A transmissão da fé cristã é confiada a toda a Igreja. Esta tarefa fundamental pertence, portanto, a todos os cristãos, mas de modo especial a promoção e a guarda da fé são asseguradas pelo Papa e pelos Bispos em comunhão com a Igreja de Roma. Assim, desde os primeiros séculos a preocupação em defender a ortodoxia esteve presente no cristianismo, em formas obviamente diversas conforme a evolução dos diversos contextos históricos.
Portanto, tendo o olhar voltado a esta importante missão, A Congregação para a Doutrina da Fé torna-se público o regimento interno de suas atividades sobre o ensino, a admoestação e o combate da Doutrina e Fé Apostólica, bem como as normas sobre os delitos reservados a mesma Congregação.
TÍTULO I – MISSÃO E FUNÇÃO
ART. 1
A missão da Congregação para a Doutrina da Fé é ajudar o Romano Pontífice e os Bispos no anúncio do Evangelho em todo o mundo, promovendo e tutelando a integridade da doutrina católica sobre a fé e a moral, como a recebe do depósito da fé e resulta de um entendimento cada vez mais profundo do mesmo face às novas questões.
ART. 2
Função própria da Congregação da Doutrina da Fé é promover e tutelar a doutrina sobre a fé e os costumes em todo o mundo católico: é, portanto, da sua competência tudo o que de qualquer modo se refira a essa matéria.
ART. 3
No cumprimento da sua função de promover a doutrina, ela favorece os estudos destinados a fazer aumentar o entendimento da fé e para que, aos novos problemas derivados do progresso das ciências ou da civilização, se possa dar resposta à luz da fé.
ART. 4
Ela serve de ajuda aos Bispos, quer individualmente quer reunidos nos seus organismos, no exercício da missão pela qual são constituídos como autênticos mestres e doutores da fé, e pela qual devem guardar e promover a integridade da mesma fé.
ART. 5
A fim de tutelar a verdade da fé e a integridade dos costumes, ela empenha-se incansavelmente por que a fé e os costumes não sofram dano, por causa de erros de qualquer modo divulgados.
ART. 6
§1. Tem o dever de
exigir que os livros e outros escritos, publicados pelos fiéis e que se referem
à fé e aos costumes, sejam submetidos ao prévio exame da Autoridade competente;
§2. Examina os escritos e as opiniões
que se mostram contrários à reta fé e perigosos, e, quando resultem opostos à
doutrina da Igreja, dada ao seu autor a possibilidade de explicar completamente
o seu pensamento, reprova-os tempestivamente, depois de ter informado o
Ordinário interessado, e usando, se julgar oportuno, os remédios adequados.
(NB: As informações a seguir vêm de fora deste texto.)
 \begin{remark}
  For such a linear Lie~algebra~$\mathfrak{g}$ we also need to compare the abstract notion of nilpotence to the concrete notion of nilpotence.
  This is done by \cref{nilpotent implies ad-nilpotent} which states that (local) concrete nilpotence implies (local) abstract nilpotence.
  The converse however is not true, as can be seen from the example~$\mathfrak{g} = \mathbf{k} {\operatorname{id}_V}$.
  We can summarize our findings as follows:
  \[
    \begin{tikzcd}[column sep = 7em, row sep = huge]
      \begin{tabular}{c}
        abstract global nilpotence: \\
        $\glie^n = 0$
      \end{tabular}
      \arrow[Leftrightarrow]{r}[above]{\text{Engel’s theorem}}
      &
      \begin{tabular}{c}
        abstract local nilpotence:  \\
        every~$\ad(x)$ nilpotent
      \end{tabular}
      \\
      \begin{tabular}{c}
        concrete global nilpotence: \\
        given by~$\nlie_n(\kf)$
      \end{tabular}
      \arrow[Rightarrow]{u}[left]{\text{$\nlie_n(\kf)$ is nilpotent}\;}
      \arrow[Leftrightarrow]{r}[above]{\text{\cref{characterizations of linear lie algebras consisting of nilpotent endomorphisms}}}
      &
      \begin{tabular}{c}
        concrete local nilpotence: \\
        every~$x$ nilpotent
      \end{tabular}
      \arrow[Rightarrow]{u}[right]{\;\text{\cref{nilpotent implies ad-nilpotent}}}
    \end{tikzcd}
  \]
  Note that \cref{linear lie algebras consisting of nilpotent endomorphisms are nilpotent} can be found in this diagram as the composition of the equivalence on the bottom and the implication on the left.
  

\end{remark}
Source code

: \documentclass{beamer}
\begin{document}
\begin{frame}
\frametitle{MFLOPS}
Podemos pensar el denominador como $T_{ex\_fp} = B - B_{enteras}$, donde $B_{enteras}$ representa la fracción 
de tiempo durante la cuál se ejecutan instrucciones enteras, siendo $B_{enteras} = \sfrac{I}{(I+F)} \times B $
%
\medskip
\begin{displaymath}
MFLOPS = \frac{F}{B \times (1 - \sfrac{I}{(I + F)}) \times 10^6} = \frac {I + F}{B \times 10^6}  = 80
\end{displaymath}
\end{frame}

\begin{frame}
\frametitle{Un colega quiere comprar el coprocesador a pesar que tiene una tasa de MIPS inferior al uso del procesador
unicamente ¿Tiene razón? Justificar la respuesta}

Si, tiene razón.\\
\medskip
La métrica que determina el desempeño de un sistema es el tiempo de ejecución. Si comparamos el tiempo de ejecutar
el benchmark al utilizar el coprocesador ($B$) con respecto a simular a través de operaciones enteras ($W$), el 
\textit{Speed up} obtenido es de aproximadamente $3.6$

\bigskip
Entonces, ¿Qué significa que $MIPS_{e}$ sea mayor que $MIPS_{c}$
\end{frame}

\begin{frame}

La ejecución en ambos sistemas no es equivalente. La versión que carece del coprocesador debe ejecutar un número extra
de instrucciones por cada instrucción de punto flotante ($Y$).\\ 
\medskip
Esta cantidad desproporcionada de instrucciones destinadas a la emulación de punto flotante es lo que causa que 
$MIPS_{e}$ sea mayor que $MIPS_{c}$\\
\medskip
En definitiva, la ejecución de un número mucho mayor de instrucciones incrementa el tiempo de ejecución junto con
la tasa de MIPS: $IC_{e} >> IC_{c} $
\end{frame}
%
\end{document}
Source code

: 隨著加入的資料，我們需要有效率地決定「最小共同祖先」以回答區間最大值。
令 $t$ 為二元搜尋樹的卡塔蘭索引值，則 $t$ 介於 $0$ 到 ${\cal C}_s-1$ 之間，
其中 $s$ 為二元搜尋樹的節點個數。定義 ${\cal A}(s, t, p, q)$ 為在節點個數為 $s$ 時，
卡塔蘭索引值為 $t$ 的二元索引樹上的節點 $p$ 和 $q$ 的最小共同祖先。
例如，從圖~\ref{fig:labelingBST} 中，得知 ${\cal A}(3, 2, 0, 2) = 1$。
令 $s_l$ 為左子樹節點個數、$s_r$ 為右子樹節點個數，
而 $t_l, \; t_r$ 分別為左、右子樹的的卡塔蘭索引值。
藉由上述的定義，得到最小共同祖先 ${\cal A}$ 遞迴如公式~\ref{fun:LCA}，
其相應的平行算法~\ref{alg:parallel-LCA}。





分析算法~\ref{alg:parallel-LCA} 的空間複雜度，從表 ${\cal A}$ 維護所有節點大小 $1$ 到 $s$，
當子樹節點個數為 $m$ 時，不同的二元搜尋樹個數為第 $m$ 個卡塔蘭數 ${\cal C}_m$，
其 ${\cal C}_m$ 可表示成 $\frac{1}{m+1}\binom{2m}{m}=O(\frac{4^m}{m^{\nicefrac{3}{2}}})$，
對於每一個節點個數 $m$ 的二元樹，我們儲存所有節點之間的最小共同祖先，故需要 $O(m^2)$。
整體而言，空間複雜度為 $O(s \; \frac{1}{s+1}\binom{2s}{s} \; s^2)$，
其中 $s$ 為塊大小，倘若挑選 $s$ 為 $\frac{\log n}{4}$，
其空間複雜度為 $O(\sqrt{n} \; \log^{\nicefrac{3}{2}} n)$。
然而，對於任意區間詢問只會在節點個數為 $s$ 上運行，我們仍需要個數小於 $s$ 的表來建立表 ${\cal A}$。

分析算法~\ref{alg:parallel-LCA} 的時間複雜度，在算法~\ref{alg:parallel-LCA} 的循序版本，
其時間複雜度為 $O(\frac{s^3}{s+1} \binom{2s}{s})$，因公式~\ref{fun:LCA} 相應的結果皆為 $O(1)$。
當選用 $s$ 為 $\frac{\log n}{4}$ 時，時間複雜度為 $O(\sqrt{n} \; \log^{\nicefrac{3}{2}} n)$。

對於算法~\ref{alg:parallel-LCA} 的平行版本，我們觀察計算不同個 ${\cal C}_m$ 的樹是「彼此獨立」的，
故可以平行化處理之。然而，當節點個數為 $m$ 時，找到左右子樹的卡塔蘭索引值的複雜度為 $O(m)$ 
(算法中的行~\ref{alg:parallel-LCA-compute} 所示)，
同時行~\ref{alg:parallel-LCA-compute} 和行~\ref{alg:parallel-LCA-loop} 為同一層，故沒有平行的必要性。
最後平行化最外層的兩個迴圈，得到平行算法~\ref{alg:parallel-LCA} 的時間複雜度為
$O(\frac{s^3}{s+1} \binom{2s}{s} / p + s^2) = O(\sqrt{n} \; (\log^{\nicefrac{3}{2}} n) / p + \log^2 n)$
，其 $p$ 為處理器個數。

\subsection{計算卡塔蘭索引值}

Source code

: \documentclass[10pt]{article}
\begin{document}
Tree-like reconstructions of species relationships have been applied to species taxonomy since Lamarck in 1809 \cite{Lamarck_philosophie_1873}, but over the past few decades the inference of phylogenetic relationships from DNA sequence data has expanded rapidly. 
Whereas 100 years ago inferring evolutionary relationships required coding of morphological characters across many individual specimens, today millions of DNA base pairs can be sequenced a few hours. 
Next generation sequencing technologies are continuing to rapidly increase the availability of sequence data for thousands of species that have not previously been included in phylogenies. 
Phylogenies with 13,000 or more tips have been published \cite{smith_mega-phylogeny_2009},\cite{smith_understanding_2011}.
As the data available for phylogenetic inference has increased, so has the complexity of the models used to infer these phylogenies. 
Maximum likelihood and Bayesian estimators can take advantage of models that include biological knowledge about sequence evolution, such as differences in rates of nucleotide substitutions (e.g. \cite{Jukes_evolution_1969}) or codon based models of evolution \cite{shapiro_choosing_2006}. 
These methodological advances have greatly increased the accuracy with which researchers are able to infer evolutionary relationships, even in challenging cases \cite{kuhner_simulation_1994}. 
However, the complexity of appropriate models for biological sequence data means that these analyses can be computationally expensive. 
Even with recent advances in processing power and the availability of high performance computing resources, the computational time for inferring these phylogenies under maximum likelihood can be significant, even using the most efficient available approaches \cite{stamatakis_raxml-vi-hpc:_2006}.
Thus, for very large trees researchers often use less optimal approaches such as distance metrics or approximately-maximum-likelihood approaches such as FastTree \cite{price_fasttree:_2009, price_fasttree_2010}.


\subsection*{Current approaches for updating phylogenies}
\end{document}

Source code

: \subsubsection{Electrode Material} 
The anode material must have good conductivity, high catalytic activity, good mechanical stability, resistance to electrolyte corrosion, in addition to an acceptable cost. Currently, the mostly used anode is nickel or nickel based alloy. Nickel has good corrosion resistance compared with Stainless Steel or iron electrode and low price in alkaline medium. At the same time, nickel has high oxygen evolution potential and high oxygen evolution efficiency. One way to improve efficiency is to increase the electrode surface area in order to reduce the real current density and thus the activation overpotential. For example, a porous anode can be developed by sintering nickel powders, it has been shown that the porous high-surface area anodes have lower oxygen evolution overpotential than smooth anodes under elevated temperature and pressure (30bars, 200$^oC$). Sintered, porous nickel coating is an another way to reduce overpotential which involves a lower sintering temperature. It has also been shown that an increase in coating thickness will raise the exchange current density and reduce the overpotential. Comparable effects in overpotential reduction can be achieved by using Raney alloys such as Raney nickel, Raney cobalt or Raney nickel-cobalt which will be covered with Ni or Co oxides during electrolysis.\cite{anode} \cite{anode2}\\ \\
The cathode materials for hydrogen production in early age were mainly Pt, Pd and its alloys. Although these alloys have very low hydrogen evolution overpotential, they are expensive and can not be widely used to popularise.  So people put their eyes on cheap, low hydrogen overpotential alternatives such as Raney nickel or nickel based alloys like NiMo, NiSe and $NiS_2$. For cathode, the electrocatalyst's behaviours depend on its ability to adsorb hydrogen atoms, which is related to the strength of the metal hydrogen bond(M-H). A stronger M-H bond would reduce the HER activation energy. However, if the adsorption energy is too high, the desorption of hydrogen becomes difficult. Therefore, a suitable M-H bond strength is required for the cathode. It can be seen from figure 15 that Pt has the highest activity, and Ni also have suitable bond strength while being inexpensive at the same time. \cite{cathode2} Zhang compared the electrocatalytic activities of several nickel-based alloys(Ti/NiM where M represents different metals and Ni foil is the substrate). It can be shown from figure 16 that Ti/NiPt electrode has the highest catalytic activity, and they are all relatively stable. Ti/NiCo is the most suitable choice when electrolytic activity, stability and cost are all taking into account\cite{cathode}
§3. Cuida, enfim, de que não falte uma
adequada refutação dos erros e das doutrinas perigosas, difundidos no povo
cristão.
ART. 7
Julga os delitos contra a fé e os delitos mais graves cometidos tanto contra a moral como na celebração dos Sacramentos, que lhe sejam comunicados e, se for necessário, procede a declarar ou aplicar as sanções canónicas de acordo com a norma do direito, tanto comum como próprio.
ART. 8
Sejam submetidos ao seu prévio juízo os documentos que devam ser publicados por outras Congregações da Cúria Romana, no caso de eles se referirem à doutrina acerca da fé e dos costumes.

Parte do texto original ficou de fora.